Una frazione del popolo che tiene tantissimo alla buona pace è quella dei pensionati. Questo osso duro, adulabile e saggio, ama sentirsi rivolgere promesse di stabilità, adeguamento della pensione, assistenza sanitaria garantita. Può arrivare ad essere fedele contro ogni evidenza di delinquenza se crede veramente che un partito politico gli darà quanto gli spetta. Uno degli aspetti positivi della terza (e forse quarta) età è una libertà di espressione traboccante, della serie “non ho più nulla da perdere” e “poco me ne frega ormai di far bella figura”. Per questo andare a toccare un tasto sensibile (leggasi portafoglio) a questa categoria può far saltare in aria come stelle filanti anche le poltrone più consolidate.
La maggior parte dei pensionati odierni ha vissuto, per amore o per forza, un’esistenza ossequiante delle leggi, nel rispetto di un bene comune che sapevano di stare a pagare di tasca propria.
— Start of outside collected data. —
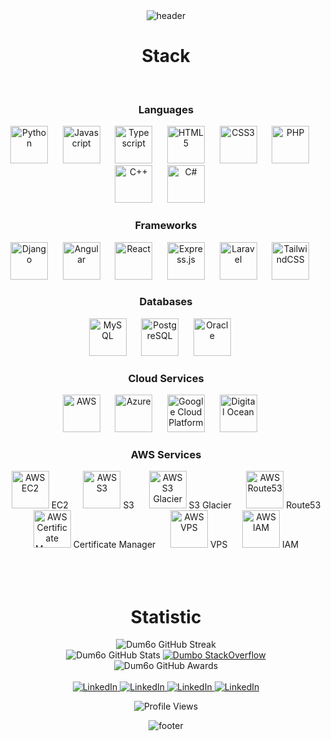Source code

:<!-- HEADER -->
<div align="center" width="100">
  <img src="https://capsule-render.vercel.app/api?color=cc33ff&height=250&section=header&text=Daniel%20Esptia%20(DanielZEspitia)&fontSize=30&type=waving&fontColor=fefefe&&animation=fadeIn"
  alt="header"/>
</div>

<!-- STACK -->
<div align="center" width="100">
  <h1>Stack</h1>
  
  <!-- Languages -->
  </br>
  <h3>Languages</h3>
  <img src="https://cdn.jsdelivr.net/gh/devicons/devicon@latest/icons/python/python-original-wordmark.svg" width="60px" alt="Python">
  &nbsp;&nbsp;&nbsp;&nbsp;
  <img src="https://cdn.jsdelivr.net/gh/devicons/devicon@latest/icons/javascript/javascript-original.svg" width="60px" alt="Javascript">
  &nbsp;&nbsp;&nbsp;&nbsp;
  <img src="https://cdn.jsdelivr.net/gh/devicons/devicon@latest/icons/typescript/typescript-original.svg" width="60px" alt="Typescript">
  &nbsp;&nbsp;&nbsp;&nbsp;
  <img src="https://cdn.jsdelivr.net/gh/devicons/devicon@latest/icons/html5/html5-original-wordmark.svg" width="60px" alt="HTML5">
  &nbsp;&nbsp;&nbsp;&nbsp;
  <img src="https://cdn.jsdelivr.net/gh/devicons/devicon@latest/icons/css3/css3-original-wordmark.svg" width="60px" alt="CSS3">
  &nbsp;&nbsp;&nbsp;&nbsp;
  <img src="https://cdn.jsdelivr.net/gh/devicons/devicon@latest/icons/php/php-original.svg" width="60px" alt="PHP">
  &nbsp;&nbsp;&nbsp;&nbsp;
  <img src="https://cdn.jsdelivr.net/gh/devicons/devicon@latest/icons/cplusplus/cplusplus-original.svg" width="60px" alt="C++">
  &nbsp;&nbsp;&nbsp;&nbsp;
  <img src="https://cdn.jsdelivr.net/gh/devicons/devicon@latest/icons/csharp/csharp-original.svg" width="60px" alt="C#">
  &nbsp;&nbsp;&nbsp;&nbsp;

  <!-- Frameworks -->
  </br>
  <h3>Frameworks</h3>
  <img src="https://cdn.jsdelivr.net/gh/devicons/devicon@latest/icons/django/django-plain.svg" width="60px" alt="Django">
  &nbsp;&nbsp;&nbsp;&nbsp;
  <img src="https://cdn.jsdelivr.net/gh/devicons/devicon@latest/icons/angularjs/angularjs-original.svg" width="60px" alt="Angular">
  &nbsp;&nbsp;&nbsp;&nbsp;
  <img src="https://cdn.jsdelivr.net/gh/devicons/devicon@latest/icons/react/react-original-wordmark.svg" width="60px" alt="React">
  &nbsp;&nbsp;&nbsp;&nbsp;
  <img src="https://icons8.com/icon/2ZOaTclOqD4q/express-js" width="60px" alt="Express.js">
  &nbsp;&nbsp;&nbsp;&nbsp;
  <img src="https://cdn.jsdelivr.net/gh/devicons/devicon@latest/icons/laravel/laravel-original-wordmark.svg" width="60px" alt="Laravel">
  &nbsp;&nbsp;&nbsp;&nbsp;
  <img src="https://cdn.jsdelivr.net/gh/devicons/devicon@latest/icons/tailwindcss/tailwindcss-plain.svg" width="60px" alt="TailwindCSS">
  &nbsp;&nbsp;&nbsp;&nbsp;

  <!-- Databases -->
  </br>
  <h3>Databases</h3>
  <img src="https://cdn.jsdelivr.net/gh/devicons/devicon@latest/icons/mysql/mysql-original-wordmark.svg" width="60px" alt="MySQL">
  &nbsp;&nbsp;&nbsp;&nbsp;
  <img src="https://cdn.jsdelivr.net/gh/devicons/devicon@latest/icons/postgresql/postgresql-original-wordmark.svg" width="60px" alt="PostgreSQL">
  &nbsp;&nbsp;&nbsp;&nbsp;
  <img src="https://cdn.jsdelivr.net/gh/devicons/devicon@latest/icons/oracle/oracle-original.svg" width="60px" alt="Oracle">
  &nbsp;&nbsp;&nbsp;&nbsp;

  <!-- Cloud Services -->
  </br>
  <h3>Cloud Services</h3>
  <img src="https://cdn.jsdelivr.net/gh/devicons/devicon@latest/icons/amazonwebservices/amazonwebservices-original-wordmark.svg" width="60px" alt="AWS">
  &nbsp;&nbsp;&nbsp;&nbsp;
  <img src="https://cdn.jsdelivr.net/gh/devicons/devicon@latest/icons/azure/azure-original-wordmark.svg" width="60px" alt="Azure">
  &nbsp;&nbsp;&nbsp;&nbsp;
  <img src="https://cdn.jsdelivr.net/gh/devicons/devicon@latest/icons/googlecloud/googlecloud-original-wordmark.svg" width="60px" alt="Google Cloud Platform">
  &nbsp;&nbsp;&nbsp;&nbsp;
  <img src="https://cdn.jsdelivr.net/gh/devicons/devicon@latest/icons/digitalocean/digitalocean-original-wordmark.svg" width="60px" alt="Digital Ocean">
  &nbsp;&nbsp;&nbsp;&nbsp;

  <!-- AWS Services -->
  </br>
  <h3>AWS Services</h3>
  <img src="https://cdn.jsdelivr.net/gh/devicons/devicon@latest/icons/amazonwebservices/amazonwebservices-original.svg" width="60px" alt="AWS EC2"> EC2
  &nbsp;&nbsp;&nbsp;&nbsp;
  <img src="https://cdn.jsdelivr.net/gh/devicons/devicon@latest/icons/amazonwebservices/amazonwebservices-original.svg" width="60px" alt="AWS S3"> S3
  &nbsp;&nbsp;&nbsp;&nbsp;
  <img src="https://cdn.jsdelivr.net/gh/devicons/devicon@latest/icons/amazonwebservices/amazonwebservices-original.svg" width="60px" alt="AWS S3 Glacier"> S3 Glacier
  &nbsp;&nbsp;&nbsp;&nbsp;
  <img src="https://cdn.jsdelivr.net/gh/devicons/devicon@latest/icons/amazonwebservices/amazonwebservices-original.svg" width="60px" alt="AWS Route53"> Route53
  &nbsp;&nbsp;&nbsp;&nbsp;
  <img src="https://cdn.jsdelivr.net/gh/devicons/devicon@latest/icons/amazonwebservices/amazonwebservices-original.svg" width="60px" alt="AWS Certificate Manager"> Certificate Manager
  &nbsp;&nbsp;&nbsp;&nbsp;
  <img src="https://cdn.jsdelivr.net/gh/devicons/devicon@latest/icons/amazonwebservices/amazonwebservices-original.svg" width="60px" alt="AWS VPS"> VPS
  &nbsp;&nbsp;&nbsp;&nbsp;
  <img src="https://cdn.jsdelivr.net/gh/devicons/devicon@latest/icons/amazonwebservices/amazonwebservices-original.svg" width="60px" alt="AWS IAM"> IAM
  &nbsp;&nbsp;&nbsp;&nbsp;
</div>

</br>
</br>
</br>

<!-- STATS -->
<div align="center" width="100">
  <h1>Statistic</h1>
    <img
      src="https://github-readme-streak-stats.herokuapp.com?user=Dum6o&theme=tokyonight&hide_border=true&date_format=%5BY%20%5DM%20j&background=FFFFFF&currStreakNum=71A5FD&currStreakLabel=71A5FD&dates=61D9E1"
      alt="Dum6o GitHub Streak">
  </br>
  <img
    src="https://github-readme-stats.vercel.app/api?username=Dum6o&include_all_commits=true&count_private=true&show_icons=true&line_height=20&title_color=71A5FD&icon_color=71A5FD&text_color=71A5FD&bg_color=ffffff&hide=stars"
    alt="Dum6o GitHub Stats">
  
  <a href="https://stackoverflow.com/users/5272951/dumbo">
      <img
        src="https://stackoverflow-card.vercel.app/?userID=5272951&theme=stackoverflow-light"
        alt="Dumbo StackOverflow">
  </a>
  </br>
  <img
    src="https://github-profile-trophy.vercel.app/?username=Dum6o&margin-w=15&margin-h=15&no-bg=true&no-frame=true"
    alt="Dum6o GitHub Awards">
</div>

<div align="center">
  </br>
  <a href="https://www.linkedin.com/in/edvardasjusius/">
    <img
      src="https://img.shields.io/badge/LinkedIn--_.svg?style=social&logo=linkedin"
      alt="LinkedIn">
  </a>
  <a href="https://www.instagram.com/e2.edas/">
    <img
      src="https://img.shields.io/badge/Instagram--_.svg?style=social&logo=instagram"
      alt="LinkedIn">
  </a>
  <a href="https://stackoverflow.com/users/5272951/dumbo">
    <img
      src="https://img.shields.io/badge/StackOverflow--_.svg?style=social&logo=stackoverflow"
      alt="LinkedIn">
  </a>
  <a href="https://stackoverflow.com/users/5272951/dumbo">
    <img
      src="https://img.shields.io/badge/GitHub--_.svg?style=social&logo=github"
      alt="LinkedIn">
  </a>

  </br>

<img
    src="https://hits.seeyoufarm.com/api/count/incr/badge.svg?url=https://github.com/Dum6o/&title=Profile%20Views"
    alt="Profile Views">

</div>

<!-- FOOTER -->
<div align="center" width="100">
  <img src="https://capsule-render.vercel.app/api?color=cc33ff&height=100&section=footer&fontSize=30&type=waving&fontColor=fefefe"
  alt="footer" />
</div>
Lo show di cadetti del potere sotto processo li affligge, ma ancor di più li affligge il dover allungare corpose mance ai figlioli disoccupati, prestare a fondo perduto la propria casa alla nuova generazione sfrattata, oppure chiedere la carità ai figli per poter fare la spesa. La goccia che ha fatto traboccare il vaso è arrivata sotto forma di un adeguamento ridicolo della pensione e di voci altisonanti proferenti che “L’alta percentuale di pensionati proprietari di case è un vantaggio, in quanto pagare le spese di condominio è molto meno caro che pagare un affitto” (parole del governatore del Banco de España). Manca solo un filo all’esortazione a vendere la casa ai bravi speculatori gentrificatori, andarsene al ricovero e tacere una volta per tutte.
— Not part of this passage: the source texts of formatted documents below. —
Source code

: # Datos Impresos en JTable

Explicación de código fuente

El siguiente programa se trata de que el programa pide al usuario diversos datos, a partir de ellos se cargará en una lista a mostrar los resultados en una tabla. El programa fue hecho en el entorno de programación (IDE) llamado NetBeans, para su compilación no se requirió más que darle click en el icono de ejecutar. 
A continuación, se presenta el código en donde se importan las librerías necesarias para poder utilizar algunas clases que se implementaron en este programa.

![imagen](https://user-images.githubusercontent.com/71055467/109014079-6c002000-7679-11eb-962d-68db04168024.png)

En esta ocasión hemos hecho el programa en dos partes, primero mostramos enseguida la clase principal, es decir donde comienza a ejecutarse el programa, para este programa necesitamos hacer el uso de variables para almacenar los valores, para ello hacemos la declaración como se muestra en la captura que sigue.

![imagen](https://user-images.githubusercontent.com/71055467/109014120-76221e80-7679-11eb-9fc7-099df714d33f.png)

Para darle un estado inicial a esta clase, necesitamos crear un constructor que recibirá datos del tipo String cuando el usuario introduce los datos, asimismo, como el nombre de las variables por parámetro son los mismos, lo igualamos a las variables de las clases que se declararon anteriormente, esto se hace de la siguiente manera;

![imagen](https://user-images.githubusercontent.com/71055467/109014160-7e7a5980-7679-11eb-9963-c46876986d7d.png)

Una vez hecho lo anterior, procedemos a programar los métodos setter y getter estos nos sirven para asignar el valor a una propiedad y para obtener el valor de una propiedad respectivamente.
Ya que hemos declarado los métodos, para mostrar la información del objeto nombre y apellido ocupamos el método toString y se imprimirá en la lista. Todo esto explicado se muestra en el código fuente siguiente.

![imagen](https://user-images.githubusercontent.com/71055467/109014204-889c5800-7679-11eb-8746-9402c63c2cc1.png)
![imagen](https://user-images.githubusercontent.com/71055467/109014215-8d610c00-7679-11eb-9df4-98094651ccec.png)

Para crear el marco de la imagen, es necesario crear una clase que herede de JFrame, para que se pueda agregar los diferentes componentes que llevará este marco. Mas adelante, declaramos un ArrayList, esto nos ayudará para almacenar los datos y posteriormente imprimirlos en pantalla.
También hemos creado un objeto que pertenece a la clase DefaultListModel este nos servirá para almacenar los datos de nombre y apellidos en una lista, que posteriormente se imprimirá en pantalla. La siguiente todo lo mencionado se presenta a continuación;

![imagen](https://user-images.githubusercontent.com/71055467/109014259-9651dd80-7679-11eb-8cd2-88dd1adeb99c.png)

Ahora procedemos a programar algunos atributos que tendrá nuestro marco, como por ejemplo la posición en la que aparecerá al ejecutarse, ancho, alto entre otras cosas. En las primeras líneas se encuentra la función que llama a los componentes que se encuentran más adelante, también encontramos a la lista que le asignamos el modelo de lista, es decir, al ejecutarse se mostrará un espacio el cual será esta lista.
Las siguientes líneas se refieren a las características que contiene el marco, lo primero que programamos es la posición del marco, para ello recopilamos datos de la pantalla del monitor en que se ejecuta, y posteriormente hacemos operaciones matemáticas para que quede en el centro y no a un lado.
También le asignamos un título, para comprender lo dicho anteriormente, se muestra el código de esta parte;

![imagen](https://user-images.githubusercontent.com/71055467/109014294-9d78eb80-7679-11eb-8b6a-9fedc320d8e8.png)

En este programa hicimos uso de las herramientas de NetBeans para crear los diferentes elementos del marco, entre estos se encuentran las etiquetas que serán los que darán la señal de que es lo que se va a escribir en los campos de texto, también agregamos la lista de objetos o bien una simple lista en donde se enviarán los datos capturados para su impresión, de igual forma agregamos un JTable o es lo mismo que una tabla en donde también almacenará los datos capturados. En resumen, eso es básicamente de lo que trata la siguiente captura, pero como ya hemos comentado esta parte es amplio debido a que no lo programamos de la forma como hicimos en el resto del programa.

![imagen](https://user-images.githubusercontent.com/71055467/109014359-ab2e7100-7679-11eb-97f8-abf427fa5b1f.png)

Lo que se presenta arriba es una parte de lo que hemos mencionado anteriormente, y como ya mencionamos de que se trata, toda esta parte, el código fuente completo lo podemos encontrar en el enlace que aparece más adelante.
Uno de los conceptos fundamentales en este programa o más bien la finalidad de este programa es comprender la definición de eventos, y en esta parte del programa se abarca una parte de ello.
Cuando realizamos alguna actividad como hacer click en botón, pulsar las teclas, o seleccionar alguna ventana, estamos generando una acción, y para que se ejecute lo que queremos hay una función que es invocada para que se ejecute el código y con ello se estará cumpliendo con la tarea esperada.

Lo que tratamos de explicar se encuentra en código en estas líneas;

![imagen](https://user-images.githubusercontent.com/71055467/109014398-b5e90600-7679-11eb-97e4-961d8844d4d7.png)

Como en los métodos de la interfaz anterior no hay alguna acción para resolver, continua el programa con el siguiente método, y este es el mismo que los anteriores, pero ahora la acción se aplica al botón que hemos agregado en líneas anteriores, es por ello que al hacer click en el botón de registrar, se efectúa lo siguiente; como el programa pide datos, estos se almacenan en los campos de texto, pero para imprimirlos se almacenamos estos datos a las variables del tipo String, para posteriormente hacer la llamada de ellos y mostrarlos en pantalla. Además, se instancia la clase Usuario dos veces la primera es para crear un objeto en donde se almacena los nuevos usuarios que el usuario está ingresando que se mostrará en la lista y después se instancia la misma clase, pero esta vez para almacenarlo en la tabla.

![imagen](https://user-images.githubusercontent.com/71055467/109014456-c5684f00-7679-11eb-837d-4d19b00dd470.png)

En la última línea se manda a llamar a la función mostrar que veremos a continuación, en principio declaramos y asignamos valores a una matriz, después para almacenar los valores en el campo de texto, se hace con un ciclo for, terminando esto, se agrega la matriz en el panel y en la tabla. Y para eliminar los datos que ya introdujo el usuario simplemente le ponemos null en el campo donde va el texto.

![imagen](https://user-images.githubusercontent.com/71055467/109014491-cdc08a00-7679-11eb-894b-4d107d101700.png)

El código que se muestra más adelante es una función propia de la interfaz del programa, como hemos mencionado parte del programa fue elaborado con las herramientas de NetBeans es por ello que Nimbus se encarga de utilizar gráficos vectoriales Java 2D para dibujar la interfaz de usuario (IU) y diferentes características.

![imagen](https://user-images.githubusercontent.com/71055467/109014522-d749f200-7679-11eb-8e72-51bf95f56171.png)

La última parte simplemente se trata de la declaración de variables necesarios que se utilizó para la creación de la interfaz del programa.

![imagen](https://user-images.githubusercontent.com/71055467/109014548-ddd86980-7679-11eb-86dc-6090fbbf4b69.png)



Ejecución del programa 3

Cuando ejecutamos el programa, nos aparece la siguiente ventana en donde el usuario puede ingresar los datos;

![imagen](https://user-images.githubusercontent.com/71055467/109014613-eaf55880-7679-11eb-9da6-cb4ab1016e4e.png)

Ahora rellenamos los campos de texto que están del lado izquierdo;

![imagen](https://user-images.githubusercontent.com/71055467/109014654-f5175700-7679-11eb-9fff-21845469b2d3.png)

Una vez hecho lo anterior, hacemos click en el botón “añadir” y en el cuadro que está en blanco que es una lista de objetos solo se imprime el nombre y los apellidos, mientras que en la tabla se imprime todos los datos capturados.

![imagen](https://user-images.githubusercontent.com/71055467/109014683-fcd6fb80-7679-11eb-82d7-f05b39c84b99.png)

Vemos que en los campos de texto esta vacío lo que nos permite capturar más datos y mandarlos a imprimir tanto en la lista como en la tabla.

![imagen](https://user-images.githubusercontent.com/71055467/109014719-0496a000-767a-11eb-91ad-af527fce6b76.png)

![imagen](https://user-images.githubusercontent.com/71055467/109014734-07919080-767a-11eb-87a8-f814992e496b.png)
Il pensionato ha tanto tempo libero. Non ha più il padrone che lo rimprovera se partecipa a scioperi e manifestazioni. Abbiamo detto che è piuttosto sboccato e si incifruglia quando parla perché l’onesto passato non gli ha fatto maturare la dialettica del malandrino. Nelle interviste ai pensionati di Spagna, scesi in piazza a tempo indeterminato, si nota una delusione travolgente. Sballottati tra l’accusa di aver voluto esser proprietari a tutti i costi, la promessa pre-elettorale di scongelare le pensioni, una proposta di abbassamento dell’irpef che favorirebbe solo i redditi più alti, insomma stufi dell’accusa neanche troppo sottintesa di essere un peso per la società, riescono tuttavia a dimostrare una certa generosità. Alcuni in effetti si ritengono fortunati di percepire una pensione di 800 Euro, ma lottano pensando a chi deve sopravvivere con 400-600 Euro (spessissimo vedove con pensione decurtata dalla reversibilità). I sovversivi nonni menzionano in continuazione il futuro dei loro figli e nipoti, esortandoli a lottare con loro contro una mentalità della paura, minacciosa di assenza totale di pensione in futuro e che, come apertamente dichiarato dall’attuale capo del governo, “deve premurarsi sin d’ora di acquistare un piano di pensionamento in una gentile banca“.
Ovviamente c’è già chi spera di ricavare da questa diatriba il proprio bottino elettorale, e non dico altro. Per il momento, la sensazione è che questi baldi cittadini siano passati dalla mentalità del perdono del ladrone in croce, a quella del Cristo nel tempio adeguatamente munito di frusta. (n.z.b.)